23 Oct 13 by member: sarahsmum
I hope you can take the time that your husband is in the hospital for some "me time". Sounds like a very stressful couple of days but looks like your are handling it well. I hope he is home and better soon and you are well rested and ready. It's alway amazing what we can do when we have no choice. You are an inspiration! Take care and hope your day goes well. 
23 Oct 13 by member: SJacqueline
Bella your a strong woman...what your going through is not a good thing..We learn to do a nurse's job in a hurry..I remember the quiet when MIL was in the hospital and I would come home...its peaceful and lonely at the same time...Good job on not eating until you got home..Praying for both of you...Now get some rest while you can..as the next journey after your DH gets home will challenge you as you already know...Love and Hugs...:O) 
23 Oct 13 by member: BHA
I know dealing with long term medical issues can be exhausting. I'll keep you in my thoughts and prayers- hope you have a good Wednesday. 
23 Oct 13 by member: waynem37
My prayers are with you. Take care 
23 Oct 13 by member: Char60
Bella, every day you seem to be clearer and clearer and stronger and stronger.
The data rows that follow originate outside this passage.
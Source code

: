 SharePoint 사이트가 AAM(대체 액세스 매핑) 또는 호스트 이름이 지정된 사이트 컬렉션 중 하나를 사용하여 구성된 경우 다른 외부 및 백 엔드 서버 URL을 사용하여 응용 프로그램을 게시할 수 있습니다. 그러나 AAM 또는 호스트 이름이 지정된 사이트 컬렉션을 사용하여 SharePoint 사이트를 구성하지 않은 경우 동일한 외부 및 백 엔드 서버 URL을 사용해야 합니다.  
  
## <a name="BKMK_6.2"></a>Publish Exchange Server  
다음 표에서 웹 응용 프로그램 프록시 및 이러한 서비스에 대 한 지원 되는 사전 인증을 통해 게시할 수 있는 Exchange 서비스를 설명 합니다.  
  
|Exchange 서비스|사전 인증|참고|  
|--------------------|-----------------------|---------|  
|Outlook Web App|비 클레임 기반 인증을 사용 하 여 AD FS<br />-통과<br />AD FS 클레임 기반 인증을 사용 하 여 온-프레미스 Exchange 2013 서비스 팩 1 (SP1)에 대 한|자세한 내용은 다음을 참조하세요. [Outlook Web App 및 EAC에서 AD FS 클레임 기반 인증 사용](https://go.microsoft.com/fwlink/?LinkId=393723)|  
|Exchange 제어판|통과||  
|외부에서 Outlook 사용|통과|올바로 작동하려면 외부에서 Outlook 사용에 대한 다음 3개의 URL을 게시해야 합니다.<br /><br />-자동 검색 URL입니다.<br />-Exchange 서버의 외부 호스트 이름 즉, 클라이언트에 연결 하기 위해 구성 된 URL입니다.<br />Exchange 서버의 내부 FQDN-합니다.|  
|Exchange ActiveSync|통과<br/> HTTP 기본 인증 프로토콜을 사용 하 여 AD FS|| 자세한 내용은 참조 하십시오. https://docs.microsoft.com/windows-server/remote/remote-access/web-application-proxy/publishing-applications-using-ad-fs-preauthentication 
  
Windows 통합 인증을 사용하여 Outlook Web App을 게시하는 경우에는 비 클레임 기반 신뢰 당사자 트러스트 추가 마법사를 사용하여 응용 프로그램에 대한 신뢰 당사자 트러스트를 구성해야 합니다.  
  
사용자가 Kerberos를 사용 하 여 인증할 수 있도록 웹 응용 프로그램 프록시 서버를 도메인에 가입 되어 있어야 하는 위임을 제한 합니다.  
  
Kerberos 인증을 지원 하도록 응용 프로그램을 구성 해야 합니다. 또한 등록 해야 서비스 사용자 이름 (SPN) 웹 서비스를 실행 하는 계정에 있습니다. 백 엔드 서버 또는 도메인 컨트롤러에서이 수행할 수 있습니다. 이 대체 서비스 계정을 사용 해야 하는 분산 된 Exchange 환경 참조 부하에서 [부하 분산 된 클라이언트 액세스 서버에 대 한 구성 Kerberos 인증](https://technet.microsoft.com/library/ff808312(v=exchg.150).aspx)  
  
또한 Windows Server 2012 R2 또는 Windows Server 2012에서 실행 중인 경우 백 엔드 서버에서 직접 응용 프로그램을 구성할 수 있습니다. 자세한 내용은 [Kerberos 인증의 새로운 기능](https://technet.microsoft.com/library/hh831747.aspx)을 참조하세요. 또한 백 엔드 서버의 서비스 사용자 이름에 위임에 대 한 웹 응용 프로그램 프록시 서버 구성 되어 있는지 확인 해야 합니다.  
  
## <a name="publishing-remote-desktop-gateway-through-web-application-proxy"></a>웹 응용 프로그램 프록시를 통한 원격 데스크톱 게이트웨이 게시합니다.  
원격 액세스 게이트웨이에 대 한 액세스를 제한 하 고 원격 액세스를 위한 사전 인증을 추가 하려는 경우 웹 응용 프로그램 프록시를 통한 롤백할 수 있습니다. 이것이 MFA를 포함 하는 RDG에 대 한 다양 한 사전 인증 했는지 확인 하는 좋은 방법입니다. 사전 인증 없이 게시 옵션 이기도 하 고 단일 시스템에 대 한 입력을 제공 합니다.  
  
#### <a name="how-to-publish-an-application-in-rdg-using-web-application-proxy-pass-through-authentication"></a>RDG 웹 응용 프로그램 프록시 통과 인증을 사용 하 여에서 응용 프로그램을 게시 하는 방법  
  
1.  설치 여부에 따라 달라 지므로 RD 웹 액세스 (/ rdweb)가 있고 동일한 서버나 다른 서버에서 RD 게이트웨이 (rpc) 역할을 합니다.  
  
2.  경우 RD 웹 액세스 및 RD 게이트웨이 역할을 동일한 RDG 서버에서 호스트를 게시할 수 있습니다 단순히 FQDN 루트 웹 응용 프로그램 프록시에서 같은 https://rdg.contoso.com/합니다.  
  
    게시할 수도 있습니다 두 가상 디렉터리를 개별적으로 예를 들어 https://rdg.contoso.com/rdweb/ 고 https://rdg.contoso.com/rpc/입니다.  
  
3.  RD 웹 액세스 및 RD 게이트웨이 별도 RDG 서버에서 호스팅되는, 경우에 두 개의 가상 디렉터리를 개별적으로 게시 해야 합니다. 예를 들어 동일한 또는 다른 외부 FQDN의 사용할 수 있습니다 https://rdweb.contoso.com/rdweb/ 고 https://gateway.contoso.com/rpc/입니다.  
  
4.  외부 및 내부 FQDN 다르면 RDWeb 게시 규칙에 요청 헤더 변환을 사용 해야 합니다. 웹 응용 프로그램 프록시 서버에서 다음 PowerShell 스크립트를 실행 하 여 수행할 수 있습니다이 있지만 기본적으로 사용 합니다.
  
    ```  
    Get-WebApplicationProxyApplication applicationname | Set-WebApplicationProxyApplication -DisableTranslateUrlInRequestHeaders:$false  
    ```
You have my admiration. 
23 Oct 13 by member: Neptunebch
Thinking of & praying for you & DH, Angel! You are a survivor, and have learned to cope & caretake with grace... and without the emotional eating I'd be prone to. I am in awe, once again! Please, please try to take some time for yourself, now & once he's home again. You need the breaks as often as you can get them. And lean on us here... rant, cry, whatever you need... we are here for you! Please know how much you are loved! xoxox 
23 Oct 13 by member: Ruhu
Wow, Bella. God bless you and your DH. Thoughts and prayers. You're going through such a rough time. HUGS. 
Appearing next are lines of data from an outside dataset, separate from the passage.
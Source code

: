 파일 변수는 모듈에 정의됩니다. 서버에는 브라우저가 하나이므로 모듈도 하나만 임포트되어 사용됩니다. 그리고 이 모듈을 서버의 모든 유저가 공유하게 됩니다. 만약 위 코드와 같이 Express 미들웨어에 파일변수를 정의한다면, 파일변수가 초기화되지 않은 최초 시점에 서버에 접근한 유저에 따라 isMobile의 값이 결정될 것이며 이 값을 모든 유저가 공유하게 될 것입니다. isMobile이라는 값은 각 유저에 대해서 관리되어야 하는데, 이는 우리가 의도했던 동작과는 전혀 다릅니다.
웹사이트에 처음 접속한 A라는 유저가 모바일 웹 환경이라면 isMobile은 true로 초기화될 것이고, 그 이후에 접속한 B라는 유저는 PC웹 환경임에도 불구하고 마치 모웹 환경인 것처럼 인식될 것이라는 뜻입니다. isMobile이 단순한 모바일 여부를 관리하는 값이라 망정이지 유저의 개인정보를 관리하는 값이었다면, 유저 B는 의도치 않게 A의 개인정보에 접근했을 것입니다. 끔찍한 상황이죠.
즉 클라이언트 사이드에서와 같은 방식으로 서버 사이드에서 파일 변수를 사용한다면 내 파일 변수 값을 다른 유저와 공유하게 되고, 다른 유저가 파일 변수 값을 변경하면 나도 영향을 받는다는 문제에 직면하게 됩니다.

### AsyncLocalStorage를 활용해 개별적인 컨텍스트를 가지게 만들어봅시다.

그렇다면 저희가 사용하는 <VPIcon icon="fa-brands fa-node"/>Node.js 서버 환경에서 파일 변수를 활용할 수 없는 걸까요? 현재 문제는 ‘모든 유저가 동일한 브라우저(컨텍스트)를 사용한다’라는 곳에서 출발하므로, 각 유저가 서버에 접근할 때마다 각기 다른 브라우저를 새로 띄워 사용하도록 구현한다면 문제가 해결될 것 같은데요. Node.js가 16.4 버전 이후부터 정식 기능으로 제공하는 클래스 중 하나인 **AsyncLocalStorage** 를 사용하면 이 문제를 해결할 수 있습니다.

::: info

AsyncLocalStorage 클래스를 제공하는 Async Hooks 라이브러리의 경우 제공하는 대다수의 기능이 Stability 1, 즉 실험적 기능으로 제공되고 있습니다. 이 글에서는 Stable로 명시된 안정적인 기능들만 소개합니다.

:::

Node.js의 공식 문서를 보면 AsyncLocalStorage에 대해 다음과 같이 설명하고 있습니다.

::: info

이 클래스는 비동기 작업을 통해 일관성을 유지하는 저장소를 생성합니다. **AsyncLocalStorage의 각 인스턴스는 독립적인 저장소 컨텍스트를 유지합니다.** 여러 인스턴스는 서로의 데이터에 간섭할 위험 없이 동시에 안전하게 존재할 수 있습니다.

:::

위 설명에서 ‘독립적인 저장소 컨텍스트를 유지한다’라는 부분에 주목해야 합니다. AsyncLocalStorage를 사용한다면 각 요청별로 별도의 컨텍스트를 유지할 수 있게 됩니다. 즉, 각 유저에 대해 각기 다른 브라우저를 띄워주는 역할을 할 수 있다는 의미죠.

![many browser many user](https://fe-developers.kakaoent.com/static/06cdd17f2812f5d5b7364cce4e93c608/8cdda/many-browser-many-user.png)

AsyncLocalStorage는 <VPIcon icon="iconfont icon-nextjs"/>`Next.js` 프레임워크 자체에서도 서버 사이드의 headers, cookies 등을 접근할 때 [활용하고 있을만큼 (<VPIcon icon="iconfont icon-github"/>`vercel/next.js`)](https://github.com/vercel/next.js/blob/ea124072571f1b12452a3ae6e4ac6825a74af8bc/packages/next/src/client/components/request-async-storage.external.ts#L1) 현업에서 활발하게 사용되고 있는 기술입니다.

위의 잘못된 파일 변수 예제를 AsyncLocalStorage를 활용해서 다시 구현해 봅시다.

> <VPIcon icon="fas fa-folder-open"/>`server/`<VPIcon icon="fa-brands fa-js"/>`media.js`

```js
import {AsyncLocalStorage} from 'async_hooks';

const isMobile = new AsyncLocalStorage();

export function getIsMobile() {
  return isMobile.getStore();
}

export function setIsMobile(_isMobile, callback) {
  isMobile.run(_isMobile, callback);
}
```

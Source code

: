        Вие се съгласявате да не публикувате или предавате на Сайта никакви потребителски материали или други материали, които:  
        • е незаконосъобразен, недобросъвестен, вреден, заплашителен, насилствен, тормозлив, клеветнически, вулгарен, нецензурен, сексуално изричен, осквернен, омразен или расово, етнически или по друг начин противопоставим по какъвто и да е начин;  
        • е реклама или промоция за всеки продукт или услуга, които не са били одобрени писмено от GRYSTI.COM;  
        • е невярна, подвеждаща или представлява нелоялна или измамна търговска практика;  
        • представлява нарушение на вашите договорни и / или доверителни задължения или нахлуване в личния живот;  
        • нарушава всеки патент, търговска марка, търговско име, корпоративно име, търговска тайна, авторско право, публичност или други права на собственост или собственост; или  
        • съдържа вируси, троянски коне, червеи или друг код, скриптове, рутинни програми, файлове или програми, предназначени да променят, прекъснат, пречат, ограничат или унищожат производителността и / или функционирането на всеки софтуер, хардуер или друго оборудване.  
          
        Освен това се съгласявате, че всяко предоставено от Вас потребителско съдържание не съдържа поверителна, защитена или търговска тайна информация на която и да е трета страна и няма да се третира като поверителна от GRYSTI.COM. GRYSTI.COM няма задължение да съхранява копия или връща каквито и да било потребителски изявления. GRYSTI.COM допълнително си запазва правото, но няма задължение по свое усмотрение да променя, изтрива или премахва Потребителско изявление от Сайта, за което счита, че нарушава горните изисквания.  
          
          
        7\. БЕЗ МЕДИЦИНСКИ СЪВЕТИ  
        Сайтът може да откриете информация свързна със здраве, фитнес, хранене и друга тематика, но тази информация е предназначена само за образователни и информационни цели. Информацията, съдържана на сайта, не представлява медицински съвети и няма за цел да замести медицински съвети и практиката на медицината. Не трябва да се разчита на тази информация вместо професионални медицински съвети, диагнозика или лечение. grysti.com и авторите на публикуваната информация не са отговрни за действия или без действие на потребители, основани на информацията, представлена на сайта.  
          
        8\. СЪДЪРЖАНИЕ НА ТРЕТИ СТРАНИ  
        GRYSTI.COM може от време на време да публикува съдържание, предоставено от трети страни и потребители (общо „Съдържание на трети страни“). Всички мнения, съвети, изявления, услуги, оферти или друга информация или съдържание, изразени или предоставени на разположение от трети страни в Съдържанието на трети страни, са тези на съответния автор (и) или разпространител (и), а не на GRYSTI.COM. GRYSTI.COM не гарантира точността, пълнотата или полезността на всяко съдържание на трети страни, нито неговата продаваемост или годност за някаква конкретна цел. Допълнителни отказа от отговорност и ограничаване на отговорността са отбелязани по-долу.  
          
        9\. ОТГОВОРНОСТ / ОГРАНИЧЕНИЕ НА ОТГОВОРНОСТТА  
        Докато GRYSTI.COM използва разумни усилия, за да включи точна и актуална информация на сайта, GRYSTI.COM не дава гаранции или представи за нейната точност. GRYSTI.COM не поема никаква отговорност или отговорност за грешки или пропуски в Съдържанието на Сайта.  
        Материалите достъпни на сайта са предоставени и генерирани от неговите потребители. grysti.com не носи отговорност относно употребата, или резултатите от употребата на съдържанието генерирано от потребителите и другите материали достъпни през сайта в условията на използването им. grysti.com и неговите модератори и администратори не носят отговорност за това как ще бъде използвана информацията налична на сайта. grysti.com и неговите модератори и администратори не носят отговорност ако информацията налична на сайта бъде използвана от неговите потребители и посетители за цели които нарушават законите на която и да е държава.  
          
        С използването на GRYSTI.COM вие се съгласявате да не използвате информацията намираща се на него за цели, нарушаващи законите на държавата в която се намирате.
24 Oct 13 by member: Helewis
I'm sorry I haven't been around to comment on your latest journals. My heart goes out to you for all you are having to go through right now. I hope hubby makes a speedy recovery and can come home soon. I think the serenity created by the lack of noise and distraction at home is a serendipitous benefit, allowing you a quiet haven to retreat to while dealing with the stress of hubby in hospital. I'm happy for you in that you aren't letting the stress monster negatively affect your eating habits. Hang in there, Bella, and know that we are here for you.